* **ACTION ITEM**
Which lines of the data contain the string "можно"? Copy every one of them.

── THE RECORDS

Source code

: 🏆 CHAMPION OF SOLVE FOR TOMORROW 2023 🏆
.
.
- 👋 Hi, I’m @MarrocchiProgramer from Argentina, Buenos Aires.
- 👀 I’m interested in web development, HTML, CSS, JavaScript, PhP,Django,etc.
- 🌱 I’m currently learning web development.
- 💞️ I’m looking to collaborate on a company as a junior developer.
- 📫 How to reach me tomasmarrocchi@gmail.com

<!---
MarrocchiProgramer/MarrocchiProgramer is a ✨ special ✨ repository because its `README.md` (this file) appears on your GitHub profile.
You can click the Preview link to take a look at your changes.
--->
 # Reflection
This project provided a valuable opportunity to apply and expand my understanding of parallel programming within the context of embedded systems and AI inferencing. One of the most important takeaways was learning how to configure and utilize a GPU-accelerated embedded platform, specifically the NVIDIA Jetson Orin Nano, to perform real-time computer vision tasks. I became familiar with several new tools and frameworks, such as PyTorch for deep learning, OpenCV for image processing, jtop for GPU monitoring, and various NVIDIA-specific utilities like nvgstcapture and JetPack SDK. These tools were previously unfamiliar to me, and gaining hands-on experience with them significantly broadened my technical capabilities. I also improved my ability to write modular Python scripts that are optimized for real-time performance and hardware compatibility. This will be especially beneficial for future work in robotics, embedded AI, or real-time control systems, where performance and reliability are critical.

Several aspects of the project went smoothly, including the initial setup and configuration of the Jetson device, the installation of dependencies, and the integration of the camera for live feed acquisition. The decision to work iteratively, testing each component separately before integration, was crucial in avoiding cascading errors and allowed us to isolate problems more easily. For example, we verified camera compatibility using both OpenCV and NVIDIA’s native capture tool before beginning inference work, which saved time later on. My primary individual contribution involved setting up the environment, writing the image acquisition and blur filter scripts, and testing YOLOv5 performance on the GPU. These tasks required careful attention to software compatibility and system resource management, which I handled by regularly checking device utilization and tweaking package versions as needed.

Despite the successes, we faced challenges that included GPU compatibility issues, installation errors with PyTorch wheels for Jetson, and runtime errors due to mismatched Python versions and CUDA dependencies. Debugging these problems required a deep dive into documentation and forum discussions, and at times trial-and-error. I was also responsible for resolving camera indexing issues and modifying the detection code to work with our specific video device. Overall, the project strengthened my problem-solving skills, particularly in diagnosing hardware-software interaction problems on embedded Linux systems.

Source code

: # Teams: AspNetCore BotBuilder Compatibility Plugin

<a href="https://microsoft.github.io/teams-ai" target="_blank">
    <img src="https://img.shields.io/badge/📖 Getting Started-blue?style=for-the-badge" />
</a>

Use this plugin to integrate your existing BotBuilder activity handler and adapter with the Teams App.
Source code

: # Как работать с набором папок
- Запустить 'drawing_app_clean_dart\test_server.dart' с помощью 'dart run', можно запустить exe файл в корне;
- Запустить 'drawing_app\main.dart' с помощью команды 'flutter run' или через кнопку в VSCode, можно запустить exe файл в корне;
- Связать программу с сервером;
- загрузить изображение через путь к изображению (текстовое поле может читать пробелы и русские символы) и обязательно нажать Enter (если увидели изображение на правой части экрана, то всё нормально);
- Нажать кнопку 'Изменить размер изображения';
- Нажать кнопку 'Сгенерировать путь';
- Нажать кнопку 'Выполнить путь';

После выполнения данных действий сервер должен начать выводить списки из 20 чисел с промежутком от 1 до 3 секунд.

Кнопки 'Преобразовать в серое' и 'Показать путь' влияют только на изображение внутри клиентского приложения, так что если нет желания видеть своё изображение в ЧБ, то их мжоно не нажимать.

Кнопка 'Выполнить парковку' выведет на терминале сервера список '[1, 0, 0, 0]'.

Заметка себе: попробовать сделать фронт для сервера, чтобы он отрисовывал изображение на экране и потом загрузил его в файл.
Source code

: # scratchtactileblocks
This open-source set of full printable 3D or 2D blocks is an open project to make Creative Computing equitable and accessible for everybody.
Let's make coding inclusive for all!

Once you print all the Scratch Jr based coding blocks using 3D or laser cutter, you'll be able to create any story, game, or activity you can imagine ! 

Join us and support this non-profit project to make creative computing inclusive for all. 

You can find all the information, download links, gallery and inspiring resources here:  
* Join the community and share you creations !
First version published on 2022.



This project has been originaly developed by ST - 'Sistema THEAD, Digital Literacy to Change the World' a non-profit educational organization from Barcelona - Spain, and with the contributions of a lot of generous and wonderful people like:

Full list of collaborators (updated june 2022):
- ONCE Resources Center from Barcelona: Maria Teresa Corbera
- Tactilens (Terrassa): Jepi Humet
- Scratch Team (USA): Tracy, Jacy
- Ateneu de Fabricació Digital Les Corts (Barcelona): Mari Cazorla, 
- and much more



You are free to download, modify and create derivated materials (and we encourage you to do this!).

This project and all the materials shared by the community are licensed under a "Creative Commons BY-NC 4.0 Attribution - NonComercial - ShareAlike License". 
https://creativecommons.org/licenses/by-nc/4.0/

────

* **SOLUTION**
- Запустить 'drawing_app_clean_dart\test_server.dart' с помощью 'dart run', можно запустить exe файл в корне;
- Запустить 'drawing_app\main.dart' с помощью команды 'flutter run' или через кнопку в VSCode, можно запустить exe файл в корне;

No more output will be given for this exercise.